Scan the records below. Copy every line in which the word "want" appears.

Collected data
◇ ◇ ◇ ◇
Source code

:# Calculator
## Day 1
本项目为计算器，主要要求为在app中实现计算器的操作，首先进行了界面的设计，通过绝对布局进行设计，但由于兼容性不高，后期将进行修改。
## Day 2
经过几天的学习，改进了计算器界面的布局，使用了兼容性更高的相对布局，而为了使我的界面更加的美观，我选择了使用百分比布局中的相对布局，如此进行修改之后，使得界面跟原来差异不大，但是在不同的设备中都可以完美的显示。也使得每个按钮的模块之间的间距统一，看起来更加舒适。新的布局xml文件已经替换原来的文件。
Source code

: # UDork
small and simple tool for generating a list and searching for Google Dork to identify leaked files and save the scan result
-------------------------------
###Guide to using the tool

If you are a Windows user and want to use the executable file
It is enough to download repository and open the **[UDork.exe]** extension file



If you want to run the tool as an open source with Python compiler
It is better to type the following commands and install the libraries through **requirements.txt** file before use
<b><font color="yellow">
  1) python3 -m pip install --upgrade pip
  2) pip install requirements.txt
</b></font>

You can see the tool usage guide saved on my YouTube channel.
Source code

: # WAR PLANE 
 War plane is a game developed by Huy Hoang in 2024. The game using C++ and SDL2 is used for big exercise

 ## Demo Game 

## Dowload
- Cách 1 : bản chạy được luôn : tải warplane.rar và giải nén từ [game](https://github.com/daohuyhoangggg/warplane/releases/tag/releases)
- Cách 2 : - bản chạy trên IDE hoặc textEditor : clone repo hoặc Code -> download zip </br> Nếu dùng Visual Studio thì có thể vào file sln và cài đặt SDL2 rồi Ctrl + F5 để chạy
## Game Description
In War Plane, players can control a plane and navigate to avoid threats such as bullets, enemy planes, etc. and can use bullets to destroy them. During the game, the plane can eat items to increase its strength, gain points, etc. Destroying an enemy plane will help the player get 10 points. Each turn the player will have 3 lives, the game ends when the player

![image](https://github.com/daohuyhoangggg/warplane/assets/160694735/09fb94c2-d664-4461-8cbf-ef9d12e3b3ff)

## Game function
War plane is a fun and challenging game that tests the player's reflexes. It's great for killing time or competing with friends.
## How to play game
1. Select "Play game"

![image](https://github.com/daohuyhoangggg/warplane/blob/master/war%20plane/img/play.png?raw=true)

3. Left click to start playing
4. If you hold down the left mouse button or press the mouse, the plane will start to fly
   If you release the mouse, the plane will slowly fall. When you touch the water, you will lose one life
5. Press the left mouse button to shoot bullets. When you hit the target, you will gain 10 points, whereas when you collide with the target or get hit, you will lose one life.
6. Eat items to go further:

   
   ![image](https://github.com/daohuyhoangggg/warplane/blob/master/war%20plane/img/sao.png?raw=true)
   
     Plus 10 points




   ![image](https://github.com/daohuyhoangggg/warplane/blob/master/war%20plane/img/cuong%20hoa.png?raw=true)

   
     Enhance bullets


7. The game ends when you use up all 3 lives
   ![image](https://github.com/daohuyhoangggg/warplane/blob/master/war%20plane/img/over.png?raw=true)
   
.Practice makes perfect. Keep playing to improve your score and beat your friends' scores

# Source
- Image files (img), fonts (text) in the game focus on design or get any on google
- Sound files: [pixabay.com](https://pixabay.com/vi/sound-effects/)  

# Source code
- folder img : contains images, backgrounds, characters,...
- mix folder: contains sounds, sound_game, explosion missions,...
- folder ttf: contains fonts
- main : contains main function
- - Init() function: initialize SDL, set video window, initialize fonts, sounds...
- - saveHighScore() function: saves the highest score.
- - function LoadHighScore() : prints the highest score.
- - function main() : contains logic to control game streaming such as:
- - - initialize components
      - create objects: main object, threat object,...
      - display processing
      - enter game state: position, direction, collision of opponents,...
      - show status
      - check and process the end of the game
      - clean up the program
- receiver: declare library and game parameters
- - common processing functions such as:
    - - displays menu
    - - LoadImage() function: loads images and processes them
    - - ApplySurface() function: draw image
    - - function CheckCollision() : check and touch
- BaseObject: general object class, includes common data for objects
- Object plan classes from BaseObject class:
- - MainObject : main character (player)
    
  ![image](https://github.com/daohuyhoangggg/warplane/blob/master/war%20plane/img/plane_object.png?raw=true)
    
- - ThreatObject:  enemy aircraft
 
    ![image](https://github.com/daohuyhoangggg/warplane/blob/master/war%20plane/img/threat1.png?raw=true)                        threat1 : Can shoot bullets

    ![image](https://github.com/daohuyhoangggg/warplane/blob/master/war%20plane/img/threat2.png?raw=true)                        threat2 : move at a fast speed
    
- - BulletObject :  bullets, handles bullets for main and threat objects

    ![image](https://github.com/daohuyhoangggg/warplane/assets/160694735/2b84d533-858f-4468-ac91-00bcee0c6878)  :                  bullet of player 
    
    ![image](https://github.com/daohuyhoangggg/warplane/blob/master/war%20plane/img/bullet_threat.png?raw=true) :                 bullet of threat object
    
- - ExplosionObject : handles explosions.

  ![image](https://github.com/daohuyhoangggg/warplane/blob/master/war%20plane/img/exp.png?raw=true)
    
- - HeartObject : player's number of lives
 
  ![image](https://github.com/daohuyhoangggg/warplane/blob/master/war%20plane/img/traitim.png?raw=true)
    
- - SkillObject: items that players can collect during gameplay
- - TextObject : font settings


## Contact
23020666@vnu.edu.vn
◇ ◇ ◇ ◇
** ANSWER BELOW **
If you are a Windows user and want to use the executable file
If you want to run the tool as an open source with Python compiler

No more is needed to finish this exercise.